Requirement ▸ Scan the records below for the line with "- **screen**: se" and the line with "- **Para tablets". Repeat those two lines and every line between them exactly, and nothing else.

### Excerpted data

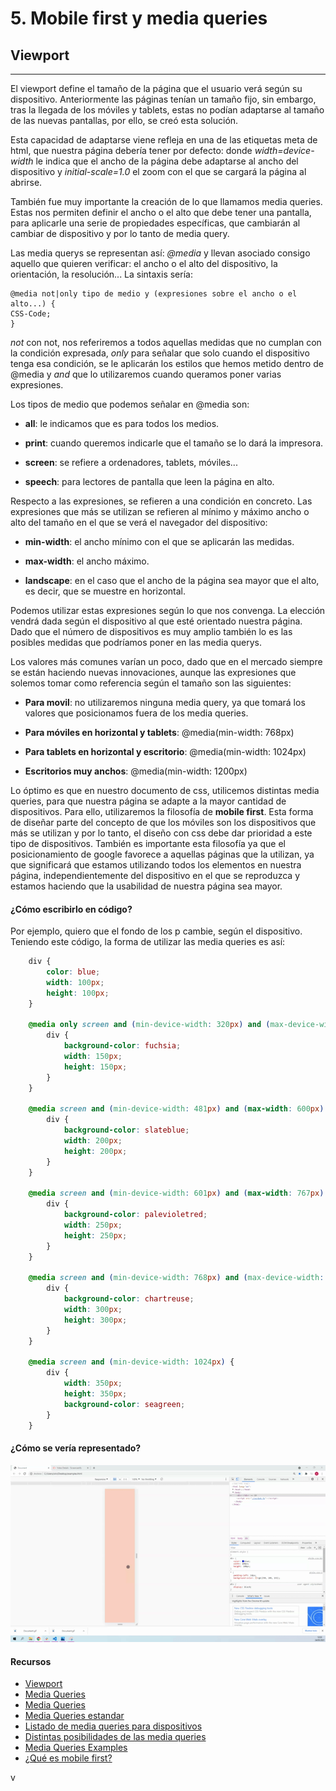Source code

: # 5. Mobile first y media queries

## Viewport
***
El viewport define el tamaño de la página que el usuario verá según su dispositivo. Anteriormente las páginas tenían un tamaño fijo, sin embargo, tras la llegada de los móviles y tablets, estas no podían adaptarse al tamaño de las nuevas pantallas, por ello, se creó esta solución. 

Esta capacidad de adaptarse viene refleja en una de las etiquetas meta de html, que nuestra página debería tener por defecto: *<meta name="viewport" content="width=device-width, initial-scale=1.0">* donde *width=device-width* le indica que el ancho de la página debe adaptarse al ancho del dispositivo y *initial-scale=1.0* el zoom con el que se cargará la página al abrirse. 

También fue muy importante la creación de lo que llamamos media queries. Estas nos permiten definir el ancho o el alto que debe tener una pantalla, para aplicarle una serie de propiedades específicas, que cambiarán al cambiar de dispositivo y por lo tanto de media query. 

Las media querys se representan así: *@media* y llevan asociado consigo aquello que quieren verificar: el ancho o el alto del dispositivo, la orientación, la resolución... La sintaxis sería: 

    @media not|only tipo de medio y (expresiones sobre el ancho o el alto...) {
    CSS-Code;
    }

 *not* con not, nos referiremos a todos aquellas medidas que no cumplan con la condición expresada, *only* para señalar que solo cuando el dispositivo tenga esa condición, se le aplicarán los estilos que hemos metido dentro de @media y *and* que lo utilizaremos cuando queramos poner varias expresiones. 

Los tipos de medio que podemos señalar en @media son: 

- **all**: le indicamos que es para todos los medios. 

- **print**: cuando queremos indicarle que el tamaño se lo dará la impresora.

- **screen**: se refiere a ordenadores, tablets, móviles...

- **speech**: para lectores de pantalla que leen la página en alto. 

Respecto a las expresiones, se refieren a una condición en concreto. Las expresiones que más se utilizan se refieren al mínimo y máximo ancho o alto del tamaño en el que se verá el navegador del dispositivo:

- **min-width**: el ancho mínimo con el que se aplicarán las medidas. 

- **max-width**: el ancho máximo.

- **landscape**: en el caso que el ancho de la página sea mayor que el alto, es decir, que se muestre en horizontal. 

Podemos utilizar estas expresiones según lo que nos convenga. La elección vendrá dada según el dispositivo al que esté orientado nuestra página. Dado que el número de dispositivos es muy amplio también lo es las posibles medidas que podríamos poner en las media querys. 

Los valores más comunes varían un poco, dado que en el mercado siempre se están haciendo nuevas innovaciones, aunque las expresiones que solemos tomar como referencia según el tamaño son las siguientes: 

- **Para movil**: no utilizaremos ninguna media query, ya que tomará los valores que posicionamos fuera de los media queries. 

- **Para móviles en horizontal y tablets**: @media(min-width: 768px)

- **Para tablets en horizontal y escritorio**: @media(min-width: 1024px)

- **Escritorios muy anchos**: @media(min-width: 1200px)

Lo óptimo es que en nuestro documento de css, utilicemos distintas media queries, para que nuestra página se adapte a la mayor cantidad de dispositivos. Para ello, utilizaremos la filosofía de **mobile first**. Esta forma de diseñar parte del concepto de que los móviles son los dispositivos que más se utilizan y por lo tanto, el diseño con css debe dar prioridad a este tipo de dispositivos. También es importante esta filosofía ya que el posicionamiento de google favorece a aquellas páginas que la utilizan, ya que significará que estamos utilizando todos los elementos en nuestra página, independientemente del dispositivo en el que se reproduzca y estamos haciendo que la usabilidad de nuestra página sea mayor. 

#### ¿Cómo escribirlo en código?

Por ejemplo, quiero que el fondo de los p cambie, según el dispositivo. Teniendo este código, la forma de utilizar las media queries es así:
```css
    div {
        color: blue;
        width: 100px;
        height: 100px;
    }

    @media only screen and (min-device-width: 320px) and (max-device-width: 480px) {
        div {
            background-color: fuchsia;
            width: 150px;
            height: 150px;
        }
    }

    @media screen and (min-device-width: 481px) and (max-width: 600px) {
        div {
            background-color: slateblue;
            width: 200px;
            height: 200px;
        }
    }

    @media screen and (min-device-width: 601px) and (max-width: 767px) {
        div {
            background-color: palevioletred;
            width: 250px;
            height: 250px;
        }
    }

    @media screen and (min-device-width: 768px) and (max-device-width: 1023px) {
        div {
            background-color: chartreuse;
            width: 300px;
            height: 300px;
        }
    }

    @media screen and (min-device-width: 1024px) {
        div {
            width: 350px;
            height: 350px;
            background-color: seagreen;
        }
    }

```
#### ¿Cómo se vería representado?
![img](../../../assets/rampup/bloque02/clase5-ejemplo1.gif)

#### Recursos

- [Viewport](https://www.w3schools.com/css/css_rwd_viewport.asp)
- [Media Queries](https://www.w3schools.com/css/css_rwd_mediaqueries.asp)
- [Media Queries](https://www.w3schools.com/css/css3_mediaqueries.asp)
- [Media Queries estandar](https://css-tricks.com/snippets/css/media-queries-for-standard-devices/)
- [Listado de media queries para dispositivos](https://www.bufa.es/css3-listado-media-queries/)
- [Distintas posibilidades de las media queries](https://developer.mozilla.org/es/docs/Web/CSS/Media_Queries/Using_media_queries)
- [Media Queries Examples](https://www.w3schools.com/css/css3_mediaqueries_ex.asp)
- [¿Qué es mobile first?](https://www.qualitydevs.com/2019/02/07/que-es-mobile-first-y-por-que-es-importante/)


v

######

Final answer ▸
- **screen**: se refiere a ordenadores, tablets, móviles...

- **speech**: para lectores de pantalla que leen la página en alto. 

Respecto a las expresiones, se refieren a una condición en concreto. Las expresiones que más se utilizan se refieren al mínimo y máximo ancho o alto del tamaño en el que se verá el navegador del dispositivo:

- **min-width**: el ancho mínimo con el que se aplicarán las medidas. 

- **max-width**: el ancho máximo.

- **landscape**: en el caso que el ancho de la página sea mayor que el alto, es decir, que se muestre en horizontal. 

Podemos utilizar estas expresiones según lo que nos convenga. La elección vendrá dada según el dispositivo al que esté orientado nuestra página. Dado que el número de dispositivos es muy amplio también lo es las posibles medidas que podríamos poner en las media querys. 

Los valores más comunes varían un poco, dado que en el mercado siempre se están haciendo nuevas innovaciones, aunque las expresiones que solemos tomar como referencia según el tamaño son las siguientes: 

- **Para movil**: no utilizaremos ninguna media query, ya que tomará los valores que posicionamos fuera de los media queries. 

- **Para móviles en horizontal y tablets**: @media(min-width: 768px)

- **Para tablets en horizontal y escritorio**: @media(min-width: 1024px)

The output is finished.